Âyette de söylendiği gibi, Peygamber’in, vahyi duyurmaktan başka; “onları arındırıp temizlemek”, “onlara kitap ve hikmeti öğretmek” görevi de vardır. Bunu, “vahye uygun olmak ve aykırı olmamak kaydıyla, Allah kontrôlünde ve düzeltmesinde olmak şartıyla, kendi anladığı şekilde açıklama ve uygulama yapma hakkı ve görevi vardır. Bu o’na Allah tarafından verilmiştir. Allah zâten: “Eğer o, bize karşı bâzı sözleri uydurup-söylemiş olsaydı. Muhakkak onun sağ-elini (bütün güç ve kudretini) çekip-alıverirdik. Sonra onun can damarını elbette keserdik” (Hâkka 44-46) der. Fakat engellemediği şeyleri “uygun gördüğü için” engellememiştir. Zâten uygun görmediğinde Peygamberimiz’i engellemiş, uyarmış ve düzeltmiştir. Çünkü Peygamber örnekliği bu şekilde ortaya çıkar. Allah böyle yapınca, Peygamber’i hesâba katmış ve desteklemiş olmaktadır. Öyleyse Peygamber’i hesâba katmamak, “Allah’ın hesâba kattığını hesâba katmamak” anlamına gelir.

“Peygamber’in görevi sâdece vahyi iletmekten ibârettir” diyen “sâdece Kur’ân”cılar; Peygamber’in vahiy-merkezli uygulaması olan, Kur’ân’ın “güzel örneklik” dediği Sünnet’i ve bizzat Peygamber’in ağzından çıktığı besbelli olan hadisleri inkâr edenler şu âyeti ya es geçecekler yada aşırı yoruma boğarak anlam kaymasına uğratmak zorunda kalacaklardır:

“Öyle ki size, kendinizden, size âyetlerimizi okuyacak, sizi arındıracak, size Kitap ve hikmeti öğretecek ve bilmediklerinizi bildirecek bir elçi gönderdik” (Bakara 151).

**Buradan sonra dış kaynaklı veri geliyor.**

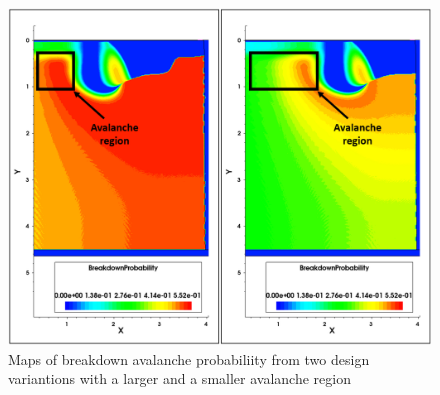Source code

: \documentclass[10pt,a4paper,twocolumn]{article}
\begin{document}
\begin{figure}[h!]
\centering
\includegraphics[scale=0.45]{../pictures/BrPMaps.png}
\caption{Maps of breakdown avalanche probabiliity from two design variantions with a larger and a smaller avalanche region}
\end{figure}






\end{document}
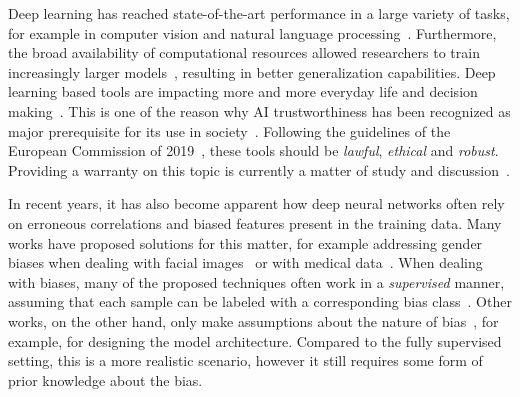 \label{sec:introduction}
Deep learning has reached state-of-the-art performance in a large variety of tasks, for example in computer vision and natural language processing~\cite{voulodimos2018deep, NEURIPS2020_1457c0d6}.
Furthermore, the broad availability of computational resources allowed researchers to train increasingly larger models~\cite{dosovitskiy2020vit, NEURIPS2020_1457c0d6}, resulting in better generalization capabilities. 
Deep learning based tools are impacting more and more everyday life and decision making~\cite{laumer2015impact}. This is one of the reason why AI trustworthiness has been recognized as major prerequisite for its use in society~\cite{hleg2019ethics, zhang2019artificial}. 
Following the guidelines of the European Commission of 2019~\cite{hleg2019ethics}, these tools should be \emph{lawful}, \emph{ethical} and \emph{robust}.
Providing a warranty on this topic is currently a matter of study and discussion~\cite{schramowski2020making, stock2020eccv, teso2019aies_XIML, revisetool, barbano2021bridging}.

In recent years, it has also become apparent how deep neural networks often rely on erroneous correlations and biased features present in the training data. Many works have proposed solutions for this matter, for example addressing gender biases when dealing with facial images~\cite{nam2020learning, Kim_2019_CVPR, zhao2021learning, lee2021learning} or with medical data~\cite{tartaglione2021end, dufumier2021brain}. 
When dealing with biases, many of the proposed techniques often work in a \emph{supervised} manner, assuming that each sample can be labeled with a corresponding bias class~\cite{alvi2018turning, tartaglione2021end,Kim_2019_CVPR}.
Other works, on the other hand, only make assumptions about the nature of bias~\cite{bahng2019rebias,cadene2019rubi}, for example, for designing the model architecture. Compared to the fully supervised setting, this is a more realistic scenario, however it still requires some form of prior knowledge about the bias.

Peygamberimiz’e isnât edilerek binlerce hadis uydurulmuş ve rivâyetler ortaya çıkarılmıştır. Fakat Peygamber 23 yıllık peygamberlik görevinde vahiyleri aynen iletmekten başka ne yapmıştır?. Hiç ağzını açıp da vahiyler hakkında konuşmamış mıdır, görüş bildirmemiş midir ve hiç-bir örnek davranış sergilememiş midir yâni?. Bunlar önemli değil midir?. Bunu yapması kötü ve yanlış mıdır?. Öyleyse ey Kurâniyyun!; bitmeyen konuşmalarınız ve kitaplarınızın-yazılarınızın sebebi nedir?. Çünkü Kur’ân zâten kendini açıklıyor. “Peygamber sâdece vahyi ileticidir” (WhatsApp paylaşımı yapmak gibi) diyenler binlerce sayfa tutarında kitapları-yazıları niye yazıyorlar o hâlde?. Peygamber’e ve o’nun örnekliğine gerek yoksa “bitmeyen meâller” niye yazılıyor ki?. Çünkü ne de olsa Kur’ân kendi-kendini açıklıyor. Bırakın da millet Kur’ân’ı kendi-kendine okusun da açıklamasını yine Kur’ân’dan öğrensin, sizden değil.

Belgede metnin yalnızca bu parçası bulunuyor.